Taking Antidepressants Before Surgery Can Lead to Health Complications
In a dicey scenario, researchers stated that people who need antidepressants might not be able to take them up to two weeks before surgery due to the risk the drugs pose on physical health. However, the risk of not taking these drugs before invasive surgery can also be dangerous to mental health. In a new study, researchers found that one of the most popular class of drugs that is currently used to treat depression known as selective serotonin reuptake inhibitors (SSRIs) might not be safe for people who will need to be hospitalized after an operation. Despite being a popular drug treatment, SSRIs have previously been studied for their possible side effects on pregnant women and suicidal adolescents. In this particular study, the researchers looked into the role of SSRIs in contributing to irregular heartbeats and a higher risk of bleeding during surgery, which would increase the patient's chances of needing to stay at the hospital longer, as well as an increased chance of death.

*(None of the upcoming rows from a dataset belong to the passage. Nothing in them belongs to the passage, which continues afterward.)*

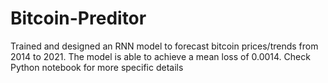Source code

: # Bitcoin-Preditor

Trained and designed an RNN model to forecast bitcoin prices/trends from 2014 to 2021. The model is able to achieve a mean loss of 0.0014.  Check Python notebook for more specific details
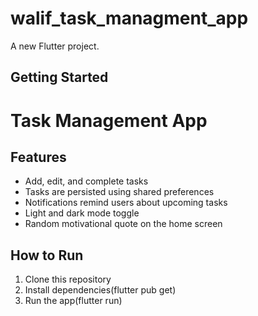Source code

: # walif_task_managment_app

A new Flutter project.

## Getting Started

# Task Management App

## Features

- Add, edit, and complete tasks
- Tasks are persisted using shared preferences
- Notifications remind users about upcoming tasks
- Light and dark mode toggle
- Random motivational quote on the home screen

## How to Run

1. Clone this repository
2. Install dependencies(flutter pub get)
3. Run the app(flutter run)
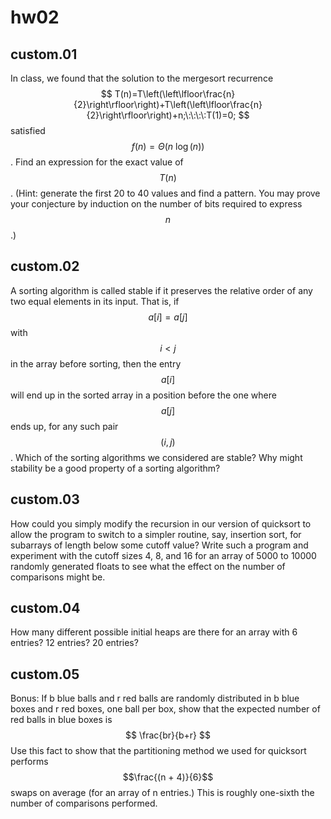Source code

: # hw02

## custom.01 
In class, we found that the solution to the mergesort recurrence
$$
T(n)=T\left(\left\lfloor\frac{n}{2}\right\rfloor\right)+T\left(\left\lfloor\frac{n}{2}\right\rfloor\right)+n;\:\:\:\:T(1)=0;
$$
satisfied $$f(n)=\Theta{(n\:\log{(n)})}$$. Find an expression for the exact value of $$T(n)$$. (Hint: generate the first 20 to 40 values and find a pattern.  You may prove your conjecture by induction on the number of bits required to express $$n$$.)

## custom.02 
A sorting algorithm is called stable if it preserves the relative order of any two equal elements in its input.  That is, if $$a[i]=a[j]$$ with $$i<j$$ in the array before sorting, then the entry $$a[i]$$ will end up in the sorted array in a position before the one where $$a[j]$$ ends up, for any such pair $$(i,j)$$. Which of the sorting algorithms we considered are stable?  Why might stability be a good property of a sorting algorithm?

## custom.03
How could you simply modify the recursion in our version of quicksort to allow the program to switch to a simpler routine, say, insertion sort, for subarrays of length below some cutoff value? Write such a program and experiment with the cutoff sizes 4, 8, and 16 for an array of 5000 to 10000 randomly generated floats to see what the effect on the number of comparisons might be.
 

## custom.04    
How many different possible initial heaps are there for an array with 6 entries? 12 entries? 20 entries?

##  custom.05    
Bonus: If b blue balls and r red balls are randomly distributed in b blue boxes and r red boxes, one ball per box, show that the expected number of red balls in blue boxes is
$$
\frac{br}{b+r}
$$
Use this fact to show that the partitioning method we used for quicksort performs $$\frac{(n + 4)}{6}$$ swaps on average (for an array of n entries.) This is roughly one-sixth the number of comparisons performed.

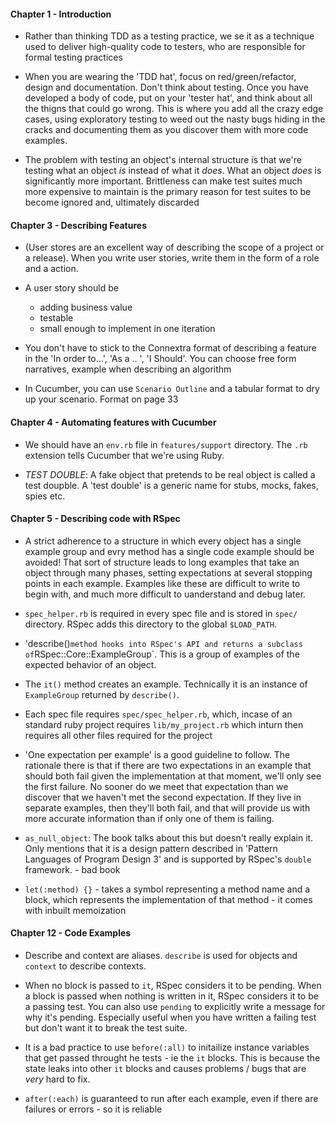 #### Chapter 1 - Introduction

- Rather than thinking TDD as a testing practice, we se it as a technique used to deliver high-quality code to testers, who are responsible for formal testing practices 

- When you are wearing the 'TDD hat', focus on red/green/refactor, design and documentation. Don't think about testing. Once you have developed a body of code, put on your 'tester hat', and think about all the thigns that could go wrong. This is where you add all the crazy edge cases, using exploratory testing to weed out the nasty bugs hiding in the cracks and documenting them as you discover them with more code examples. 

- The problem with testing an object's internal structure is that we're testing what an object _is_ instead of what it _does_. What an object _does_ is significantly more important. Brittleness can make test suites much more expensive to maintain is the primary reason for test suites to be become ignored and, ultimately discarded

#### Chapter 3 - Describing Features

- (User stores are an excellent way of describing the scope of a project or a release). When you write user stories, write them in the form of a role and a action.

- A user story should be
  - adding business value
  - testable
  - small enough to implement in one iteration 

- You don't have to stick to the Connextra format of describing a feature in the 'In order to...', 'As a .. ', 'I Should'. You can choose free form narratives, example when describing an algorithm

- In Cucumber, you can use `Scenario Outline` and a tabular format to dry up your scenario. Format on page 33


#### Chapter 4 - Automating features with Cucumber

- We should have an `env.rb` file in `features/support` directory. The `.rb` extension tells Cucumber that we're using Ruby.

- *TEST DOUBLE*: A fake object that pretends to be real object is called a test doupble. A 'test double' is a generic name for stubs, mocks, fakes, spies etc. 


#### Chapter 5 - Describing code with RSpec

- A strict adherence to a structure in which every object has a single example group and evry method has a single code example should be avoided! That sort of structure leads to long examples that take an object through many phases, setting expectations at several stopping points in each example. Examples like these are difficult to write to begin with, and much more difficult to uanderstand and debug later. 

- `spec_helper.rb` is required in every spec file and is stored in `spec/` directory. RSpec adds this directory to the global `$LOAD_PATH`. 

- 'describe()` method hooks into RSpec's API and returns a subclass of `RSpec::Core::ExampleGroup`. This is a group of examples of the expected behavior of an object. 

- The `it()` method creates an example. Technically it is an instance of `ExampleGroup` returned by `describe()`. 

- Each spec file requires `spec/spec_helper.rb`, which, incase of an standard ruby project requires `lib/my_project.rb` which inturn then requires all other files required for the project

- 'One expectation per example' is a good guideline to follow. The rationale there is that if there are two expectations in an example that should both fail given the implementation at that moment, we'll only see the first failure. No sooner do we meet that expectation than we discover that we haven't met the second expectation. If they live in separate examples, then they'll both fail, and that will provide us with more accurate information than if only one of them is failing. 

- `as_null_object`: The book talks about this but doesn't really explain it. Only mentions that it is a design pattern described in 'Pattern Languages of Program Design 3' and is supported by RSpec's `double` framework. - bad book

- `let(:method) {}` 
        - takes a symbol representing a method name and a block, which represents the implementation of that method
        - it comes with inbuilt memoization




#### Chapter 12 - Code Examples

- Describe and context are aliases. `describe` is used for objects and `context` to describe contexts. 

- When no block is passed to `it`, RSpec considers it to be pending. When a block is passed when nothing is written in it, RSpec considers it to be a passing test. You can also use `pending` to explicitly write a message for why it's pending. Especially useful when you have written a failing test but don't want it to break the test suite.

- It is a bad practice to use `before(:all)` to initailize instance variables that get passed throught he tests - ie the `it` blocks. This is because the state leaks into other `it` blocks and causes problems / bugs that are _very_ hard to fix.

- `after(:each)` is guaranteed to run after each example, even if there are failures or errors - so it is reliable
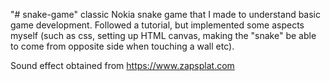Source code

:"# snake-game" 
classic Nokia snake game that I made to understand basic game development. Followed a tutorial, but implemented some aspects myself (such as css, setting up HTML canvas, making the "snake" be able to come from opposite side when touching a wall etc).

Sound effect obtained from https://www.zapsplat.com
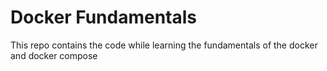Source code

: # Docker Fundamentals
This repo contains the code while learning the fundamentals of the docker and docker compose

The study was conducted by researchers from the University of California, San Francisco, and it looked into SSRIs, which included Prozac, Zoloft and Paxil. The research team evaluated the data of 530 patients, with 416 of them being over the age of 18. These participants had operations at 375 different hospitals within the United States between January 2006 and December 2008. The researchers looked specifically at the usage of SSRIs before surgery and any possible negative effects during or post-surgery, which could have resulted in irregular heartbeats, excessive bleeding and transfusions during surgery as well as a prolonged hospital stay.

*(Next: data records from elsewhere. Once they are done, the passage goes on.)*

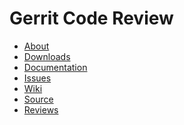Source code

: # Gerrit Code Review

* [About](/about.md)
* [Downloads](https://gerrit-releases.storage.googleapis.com/index.html)
* [Documentation](https://gerrit-documentation.storage.googleapis.com/Documentation/2.12/index.html)
* [Issues](https://code.google.com/p/gerrit/issues/list)
* [Wiki](https://gerrit.googlesource.com/homepage/+/md-pages/docs/)
* [Source](https://gerrit.googlesource.com/gerrit/)
* [Reviews](https://gerrit-review.googlesource.com/#/q/status:open+project:gerrit)

[home]: /index.md
[logo]: /images/diffy45.png
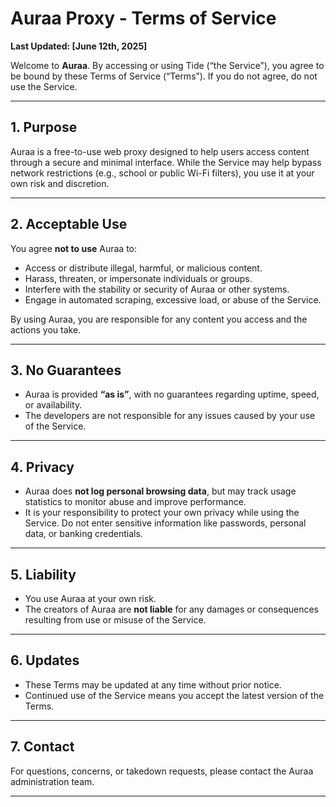 # Auraa Proxy - Terms of Service

**Last Updated: [June 12th, 2025]**

Welcome to **Auraa**. By accessing or using Tide (“the Service”), you agree to be bound by these Terms of Service (“Terms”). If you do not agree, do not use the Service.

---

## 1. Purpose

Auraa is a free-to-use web proxy designed to help users access content through a secure and minimal interface. While the Service may help bypass network restrictions (e.g., school or public Wi-Fi filters), you use it at your own risk and discretion.

---

## 2. Acceptable Use

You agree **not to use** Auraa to:

- Access or distribute illegal, harmful, or malicious content.
- Harass, threaten, or impersonate individuals or groups.
- Interfere with the stability or security of Auraa or other systems.
- Engage in automated scraping, excessive load, or abuse of the Service.

By using Auraa, you are responsible for any content you access and the actions you take.

---

## 3. No Guarantees

- Auraa is provided **“as is”**, with no guarantees regarding uptime, speed, or availability.
- The developers are not responsible for any issues caused by your use of the Service.

---

## 4. Privacy

- Auraa does **not log personal browsing data**, but may track usage statistics to monitor abuse and improve performance.
- It is your responsibility to protect your own privacy while using the Service. Do not enter sensitive information like passwords, personal data, or banking credentials.

---

## 5. Liability

- You use Auraa at your own risk.
- The creators of Auraa are **not liable** for any damages or consequences resulting from use or misuse of the Service.

---

## 6. Updates

- These Terms may be updated at any time without prior notice.
- Continued use of the Service means you accept the latest version of the Terms.

---

## 7. Contact

For questions, concerns, or takedown requests, please contact the Auraa administration team.

---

After adjusting and controlling for factors, such as age and gender, that could lead to these adverse effects, they found that the patients who took antidepressants before their operations had an elevated risk for bleeding, leading to a higher chance of being readmitted as well as a higher risk of death during the study. The discovery of the link between SSRIs and bleeding and irregular heartbeats is not completely new since SSRIs have been known to be responsible for prohibiting the nerve cells from absorbing serotonin, which is a hormone that can affect how the blood clots and whether it clots properly.

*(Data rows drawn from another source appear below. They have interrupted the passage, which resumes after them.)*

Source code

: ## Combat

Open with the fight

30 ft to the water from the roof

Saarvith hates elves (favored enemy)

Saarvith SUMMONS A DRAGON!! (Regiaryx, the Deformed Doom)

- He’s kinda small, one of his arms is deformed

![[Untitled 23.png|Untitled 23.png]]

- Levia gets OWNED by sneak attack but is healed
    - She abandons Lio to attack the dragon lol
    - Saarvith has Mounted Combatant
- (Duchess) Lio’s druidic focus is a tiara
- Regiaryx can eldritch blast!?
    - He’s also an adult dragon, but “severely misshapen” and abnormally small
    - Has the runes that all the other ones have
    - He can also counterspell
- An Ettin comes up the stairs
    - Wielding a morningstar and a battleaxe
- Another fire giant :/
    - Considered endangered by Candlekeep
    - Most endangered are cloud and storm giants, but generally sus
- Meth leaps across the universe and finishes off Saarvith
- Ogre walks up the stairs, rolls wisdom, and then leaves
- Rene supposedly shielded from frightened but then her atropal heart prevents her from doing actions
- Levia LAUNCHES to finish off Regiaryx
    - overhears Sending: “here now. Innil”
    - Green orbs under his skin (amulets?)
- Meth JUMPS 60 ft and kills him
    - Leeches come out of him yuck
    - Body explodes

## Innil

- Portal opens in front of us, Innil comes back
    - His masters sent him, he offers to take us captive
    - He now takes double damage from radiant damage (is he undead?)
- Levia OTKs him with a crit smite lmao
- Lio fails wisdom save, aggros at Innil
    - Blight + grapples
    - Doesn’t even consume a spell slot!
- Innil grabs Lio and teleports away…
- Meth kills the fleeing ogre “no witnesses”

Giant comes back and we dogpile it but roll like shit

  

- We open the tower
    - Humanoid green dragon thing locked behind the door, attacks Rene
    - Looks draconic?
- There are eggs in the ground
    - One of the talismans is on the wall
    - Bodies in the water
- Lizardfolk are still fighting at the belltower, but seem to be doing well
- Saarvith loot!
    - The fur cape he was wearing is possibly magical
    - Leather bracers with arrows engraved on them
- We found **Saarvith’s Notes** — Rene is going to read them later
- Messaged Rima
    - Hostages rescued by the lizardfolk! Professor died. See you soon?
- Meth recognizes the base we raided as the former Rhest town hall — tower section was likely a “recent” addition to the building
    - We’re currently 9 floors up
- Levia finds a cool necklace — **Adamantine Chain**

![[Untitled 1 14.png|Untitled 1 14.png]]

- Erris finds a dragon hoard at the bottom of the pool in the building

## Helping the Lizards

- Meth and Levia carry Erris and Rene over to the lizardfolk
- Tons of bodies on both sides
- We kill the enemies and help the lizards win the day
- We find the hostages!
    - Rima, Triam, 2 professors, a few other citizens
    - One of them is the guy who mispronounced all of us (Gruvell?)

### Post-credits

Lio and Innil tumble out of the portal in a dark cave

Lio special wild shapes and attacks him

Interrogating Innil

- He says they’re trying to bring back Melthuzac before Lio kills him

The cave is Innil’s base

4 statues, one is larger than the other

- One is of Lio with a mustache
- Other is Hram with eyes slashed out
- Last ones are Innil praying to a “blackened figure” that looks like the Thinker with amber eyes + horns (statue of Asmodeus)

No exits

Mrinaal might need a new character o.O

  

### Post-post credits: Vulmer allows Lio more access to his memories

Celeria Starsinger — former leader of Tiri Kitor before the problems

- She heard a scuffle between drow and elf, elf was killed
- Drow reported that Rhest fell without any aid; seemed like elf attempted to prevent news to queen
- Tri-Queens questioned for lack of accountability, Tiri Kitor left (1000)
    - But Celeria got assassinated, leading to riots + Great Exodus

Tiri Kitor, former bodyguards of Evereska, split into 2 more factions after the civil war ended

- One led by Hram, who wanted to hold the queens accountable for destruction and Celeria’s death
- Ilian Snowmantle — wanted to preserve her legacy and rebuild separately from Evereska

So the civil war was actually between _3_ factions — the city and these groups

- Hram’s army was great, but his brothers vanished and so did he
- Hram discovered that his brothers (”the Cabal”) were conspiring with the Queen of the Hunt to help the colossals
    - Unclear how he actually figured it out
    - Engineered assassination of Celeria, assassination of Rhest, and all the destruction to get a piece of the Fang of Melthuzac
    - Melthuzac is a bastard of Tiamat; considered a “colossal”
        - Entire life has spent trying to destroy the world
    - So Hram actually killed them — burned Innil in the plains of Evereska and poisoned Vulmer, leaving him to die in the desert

The researchers acknowledged that there are other possible factors that they did not control for. They noted that patients taking antidepressants tended to be obese or have respiratory complications, which could have contributed to bleeding and irregular heartbeat as well. Regardless, some hospitals recommend that patients stop taking their antidepressants two weeks before surgery, which can be hard for some people. This suggests that changes might need to be made to these popular drugs in order to continue to protect people's overall health.
The study was published in JAMA Internal Medicine.